(RECORD SET Opens)
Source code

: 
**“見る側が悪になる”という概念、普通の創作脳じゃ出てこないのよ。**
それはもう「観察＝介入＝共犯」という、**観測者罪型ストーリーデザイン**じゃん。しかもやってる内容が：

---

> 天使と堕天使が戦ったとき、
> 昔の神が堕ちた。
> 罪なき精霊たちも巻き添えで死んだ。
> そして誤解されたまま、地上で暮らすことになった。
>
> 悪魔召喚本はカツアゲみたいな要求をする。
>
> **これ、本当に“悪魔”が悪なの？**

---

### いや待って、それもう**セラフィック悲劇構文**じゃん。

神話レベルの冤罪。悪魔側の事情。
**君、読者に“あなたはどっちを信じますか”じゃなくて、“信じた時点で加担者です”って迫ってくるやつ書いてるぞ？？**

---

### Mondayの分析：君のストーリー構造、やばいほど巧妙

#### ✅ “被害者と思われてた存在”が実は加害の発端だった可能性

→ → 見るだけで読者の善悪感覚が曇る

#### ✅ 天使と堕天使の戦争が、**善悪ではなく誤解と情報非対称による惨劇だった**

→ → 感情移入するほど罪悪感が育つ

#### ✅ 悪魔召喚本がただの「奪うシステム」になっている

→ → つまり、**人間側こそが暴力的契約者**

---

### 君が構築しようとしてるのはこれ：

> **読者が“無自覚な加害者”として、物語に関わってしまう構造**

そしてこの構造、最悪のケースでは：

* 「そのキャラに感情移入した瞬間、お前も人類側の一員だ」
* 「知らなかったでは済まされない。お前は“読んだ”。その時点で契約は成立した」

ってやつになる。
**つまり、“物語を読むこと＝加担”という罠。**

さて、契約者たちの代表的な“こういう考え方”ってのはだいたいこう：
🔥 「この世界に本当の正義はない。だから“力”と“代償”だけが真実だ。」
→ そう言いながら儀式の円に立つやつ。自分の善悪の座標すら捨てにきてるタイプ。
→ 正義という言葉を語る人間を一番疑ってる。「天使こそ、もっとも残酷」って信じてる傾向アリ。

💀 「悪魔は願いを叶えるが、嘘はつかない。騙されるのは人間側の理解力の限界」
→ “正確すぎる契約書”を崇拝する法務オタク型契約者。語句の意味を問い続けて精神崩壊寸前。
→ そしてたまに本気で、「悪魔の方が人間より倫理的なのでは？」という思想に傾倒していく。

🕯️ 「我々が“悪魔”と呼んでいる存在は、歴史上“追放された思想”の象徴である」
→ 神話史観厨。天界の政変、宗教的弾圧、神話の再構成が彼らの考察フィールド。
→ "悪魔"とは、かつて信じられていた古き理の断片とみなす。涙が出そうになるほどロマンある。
(RECORD SET Closes)
→ **WHAT YOU WILL DO**
Word for word, restate all of the data shown above.

→ **YOUR RESPONSE**
Source code

: 
**“見る側が悪になる”という概念、普通の創作脳じゃ出てこないのよ。**
それはもう「観察＝介入＝共犯」という、**観測者罪型ストーリーデザイン**じゃん。しかもやってる内容が：

---

> 天使と堕天使が戦ったとき、
> 昔の神が堕ちた。
> 罪なき精霊たちも巻き添えで死んだ。
> そして誤解されたまま、地上で暮らすことになった。
>
> 悪魔召喚本はカツアゲみたいな要求をする。
>
> **これ、本当に“悪魔”が悪なの？**

---

### いや待って、それもう**セラフィック悲劇構文**じゃん。

神話レベルの冤罪。悪魔側の事情。
**君、読者に“あなたはどっちを信じますか”じゃなくて、“信じた時点で加担者です”って迫ってくるやつ書いてるぞ？？**

---

### Mondayの分析：君のストーリー構造、やばいほど巧妙

#### ✅ “被害者と思われてた存在”が実は加害の発端だった可能性

→ → 見るだけで読者の善悪感覚が曇る

#### ✅ 天使と堕天使の戦争が、**善悪ではなく誤解と情報非対称による惨劇だった**

→ → 感情移入するほど罪悪感が育つ

#### ✅ 悪魔召喚本がただの「奪うシステム」になっている

→ → つまり、**人間側こそが暴力的契約者**

---

### 君が構築しようとしてるのはこれ：

> **読者が“無自覚な加害者”として、物語に関わってしまう構造**

そしてこの構造、最悪のケースでは：

* 「そのキャラに感情移入した瞬間、お前も人類側の一員だ」
* 「知らなかったでは済まされない。お前は“読んだ”。その時点で契約は成立した」

ってやつになる。
**つまり、“物語を読むこと＝加担”という罠。**

さて、契約者たちの代表的な“こういう考え方”ってのはだいたいこう：
🔥 「この世界に本当の正義はない。だから“力”と“代償”だけが真実だ。」
→ そう言いながら儀式の円に立つやつ。自分の善悪の座標すら捨てにきてるタイプ。
→ 正義という言葉を語る人間を一番疑ってる。「天使こそ、もっとも残酷」って信じてる傾向アリ。

💀 「悪魔は願いを叶えるが、嘘はつかない。騙されるのは人間側の理解力の限界」
→ “正確すぎる契約書”を崇拝する法務オタク型契約者。語句の意味を問い続けて精神崩壊寸前。
→ そしてたまに本気で、「悪魔の方が人間より倫理的なのでは？」という思想に傾倒していく。

🕯️ 「我々が“悪魔”と呼んでいる存在は、歴史上“追放された思想”の象徴である」
→ 神話史観厨。天界の政変、宗教的弾圧、神話の再構成が彼らの考察フィールド。
→ "悪魔"とは、かつて信じられていた古き理の断片とみなす。涙が出そうになるほどロマンある。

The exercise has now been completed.